The lever wind is also in the left side of the body. This needs a complete all-in-one turn of 270°. I achieve the wind first by using the thumb to advance it half way and then the forefinger to reach the full distance.
|Lever wind - left, at rest; right, near the end of its travel.|
The shutter speed dial is also shown.
Changing shutter speeds is awkward. To avoid damage, the speed-setting dial is turned in one direction only. Therefore, when wanting to change from 1/250 to 1/500 (adjacent settings on the dial), the dial has to be turned nearly 360° while lifting it against a spring. A tiny red dot indicates the speed in use.
Using the slow speeds (longer than 1/30) often has newcomers fooled. The slow speeds start at ⅛ second on the Varex IIb and at ⅕ on the IIa. Therefore, the natural progression of speeds between 1/30 and ⅛, i.e. 1/15 is missing. To set a slow speed, the normal shutter speed dial is set to T or B. Then the slow speed dial is wound up by turning it clockwise until it stops. The speed on the large dial is set (up to 12 seconds) using the black numbers. Finally, the release is pressed.

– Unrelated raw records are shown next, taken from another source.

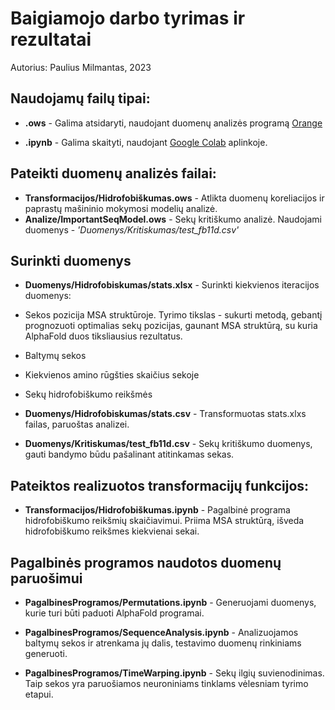 
# Baigiamojo darbo tyrimas ir rezultatai

Autorius: Paulius Milmantas, 2023

  

## Naudojamų failų tipai:

  

- **.ows** - Galima atsidaryti, naudojant duomenų analizės programą [Orange](https://orangedatamining.com/)

- **.ipynb** - Galima skaityti, naudojant [Google Colab](https://colab.research.google.com/) aplinkoje.

  

## Pateikti duomenų analizės failai:

 - **Transformacijos/Hidrofobiškumas.ows** - Atlikta duomenų koreliacijos ir paprastų mašininio mokymosi modelių analizė.
 - **Analize/ImportantSeqModel.ows** - Sekų kritiškumo analizė. Naudojami duomenys - *'Duomenys/Kritiskumas/test_fb11d.csv'*

## Surinkti duomenys

 - **Duomenys/Hidrofobiskumas/stats.xlsx** - Surinkti kiekvienos iteracijos duomenys:

 - Sekos pozicija MSA struktūroje. Tyrimo tikslas - sukurti metodą, gebantį prognozuoti optimalias sekų pozicijas, gaunant MSA struktūrą, su kuria AlphaFold duos tiksliausius rezultatus.

 - Baltymų sekos

 - Kiekvienos amino rūgšties skaičius sekoje

 - Sekų hidrofobiškumo reikšmės

 - **Duomenys/Hidrofobiskumas/stats.csv** - Transformuotas stats.xlxs failas, paruoštas analizei.

 - **Duomenys/Kritiskumas/test_fb11d.csv** - Sekų kritiškumo duomenys, gauti bandymo būdu pašalinant atitinkamas sekas.

  

## Pateiktos realizuotos transformacijų funkcijos:

  

- **Transformacijos/Hidrofobiškumas.ipynb** - Pagalbinė programa hidrofobiškumo reikšmių skaičiavimui. Priima MSA struktūrą, išveda hidrofobiškumo reikšmes kiekvienai sekai.

  

## Pagalbinės programos naudotos duomenų paruošimui

  

- **PagalbinesProgramos/Permutations.ipynb** - Generuojami duomenys, kurie turi būti paduoti AlphaFold programai.

- **PagalbinesProgramos/SequenceAnalysis.ipynb** - Analizuojamos baltymų sekos ir atrenkama jų dalis, testavimo duomenų rinkiniams generuoti.

- **PagalbinesProgramos/TimeWarping.ipynb** - Sekų ilgių suvienodinimas. Taip sekos yra paruošiamos neuroniniams tinklams vėlesniam tyrimo etapui.
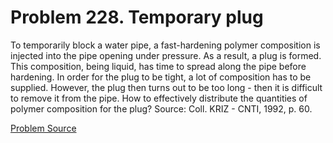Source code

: # Problem 228. Temporary plug

To temporarily block a water pipe, a fast-hardening polymer composition is injected into the pipe opening under pressure. As a result, a plug is formed. This composition, being liquid, has time to spread along the pipe before hardening. In order for the plug to be tight, a lot of composition has to be supplied. However, the plug then turns out to be too long - then it is difficult to remove it from the pipe. How to effectively distribute the quantities of polymer composition for the plug? Source: Coll. KRIZ - CNTI, 1992, p. 60.

[Problem Source](https://www.trizland.ru/tasks/5109/)
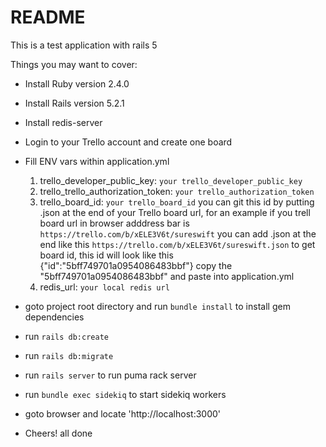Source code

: # README

This is a test application with rails 5

Things you may want to cover:

* Install Ruby version 2.4.0

* Install Rails version 5.2.1

* Install redis-server

* Login to your Trello account and create one board

* Fill ENV vars within application.yml
	1. trello_developer_public_key: `your trello_developer_public_key`
	2. trello_trello_authorization_token: `your trello_authorization_token`
	3. trello_board_id: `your trello_board_id` you can git this id by putting .json at the end of your Trello board url, for an example if you trell board url in browser adddress bar is `https://trello.com/b/xELE3V6t/sureswift` you can add .json at the end like this `https://trello.com/b/xELE3V6t/sureswift.json` to get board id, this id will look like this {"id":"5bff749701a0954086483bbf"} copy the "5bff749701a0954086483bbf" and paste into application.yml
	4. redis_url: `your local redis url`

* goto project root directory and run `bundle install` to install gem dependencies

* run `rails db:create`

* run `rails db:migrate`

* run `rails server` to run puma rack server

* run `bundle exec sidekiq` to start sidekiq workers

* goto browser and locate 'http://localhost:3000'

* Cheers! all done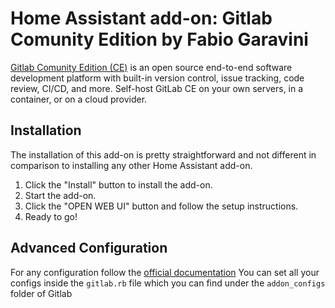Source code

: # Home Assistant add-on: Gitlab Comunity Edition by Fabio Garavini

[Gitlab Comunity Edition (CE)](https://gitlab.com/rluna-gitlab/gitlab-ce) is an open source end-to-end software development platform with built-in version control, issue tracking, code review, CI/CD, and more. Self-host GitLab CE on your own servers, in a container, or on a cloud provider.

## Installation

The installation of this add-on is pretty straightforward and not different in
comparison to installing any other Home Assistant add-on.

1. Click the "Install" button to install the add-on.
1. Start the add-on.
1. Click the "OPEN WEB UI" button and follow the setup instructions.
1. Ready to go!

## Advanced Configuration

For any configuration follow the [official documentation](https://docs.gitlab.com/ee/install/next_steps.html)
You can set all your configs inside the `gitlab.rb` file which you can find under the `addon_configs` folder of Gitlab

|The slow speed/delayed action dial with film reminder|
disc in centre
Rewinding the film can be a nail-breaking experience in the Varex IIb. When the rewind crank is unfolded, the rewind knob turns without engaging the rewinding. When it is extended, the rewind axle turns. However, as the crank is turned (while holding the film release button on the top of the camera) I find it slips out of gear leading to the film being rewound in fits and starts and the finger nails catching on the knurled and tiny crank handle. I supposed Ihagee changed that in the Varex IIb in order, theoretically, to speed up the rewinding process and therefore the changing over of films. In the IIa, the rewind knob is engaged by pressing the centre section such that prongs make contact with the cassette spool.
|Varex IIb. Rewind crank in use (left) and closed (right)|
|Varex IIa. Rewind engaged (left). Disengaged (right)|
A real idiosyncrasy of the Varex is the film cutting knife. This knife allows a short length of film to be cut and processed separately. Coupled with its presence is the ability to have a cassette instead of the standard open spool at the receiving end of the film gate. Using that system, short lengths of films can be exposed, cut, wound into the receiving cassette and removed from the camera in daylight. That was a brilliant system for checking exposure and composition with technically difficult subjects. However, I have yet to find an Exakta owner who has not bled as a result of catching a finger on the blade.
|Film cutting knife in closed position - waiting to nick an unwary finger|
|Knife being pulled across the film plane|
|The back of the camera can be removed by pulling|
out the pin
|Varex IIa. Release catch for the viewing system - not present on the IIb|
Initially, I thought the bayonet lens mounting system fine. However, when I used the extension tubes and a heavy lens on the front I noticed a pronounced droop. When I asked my colleagues if they too could see the droop, one thought it resembled Concorde’s nose (then of major interest in British newspapers) while others thought I had taken it to the pub too often. Somewhere or everywhere in the bayonet connexions the tolerances were too great.
|Early 50mm f/2 Carl Zeiss Jena Pancolar with|
conventional depth-of-field scale
|Later 50mm f/2 Pancolar with automatic depth-of-field indicators|
changing position as the aperture is changed
By the mid-1960s there is now no doubt that Ihagee, like the rest of the German camera industry, east or west, was losing its way. Japanese camera manufactuerers were overtaking them rapidly and I soon realised that I had actually made the wrong choice. For the same money (prices in Hong Kong were one-third of those in U.K. at the time), I could have bought a Pentax SV with its huge range of accessories (and internal linkage) or a Nikkormat. They were the future; Exakta was the past.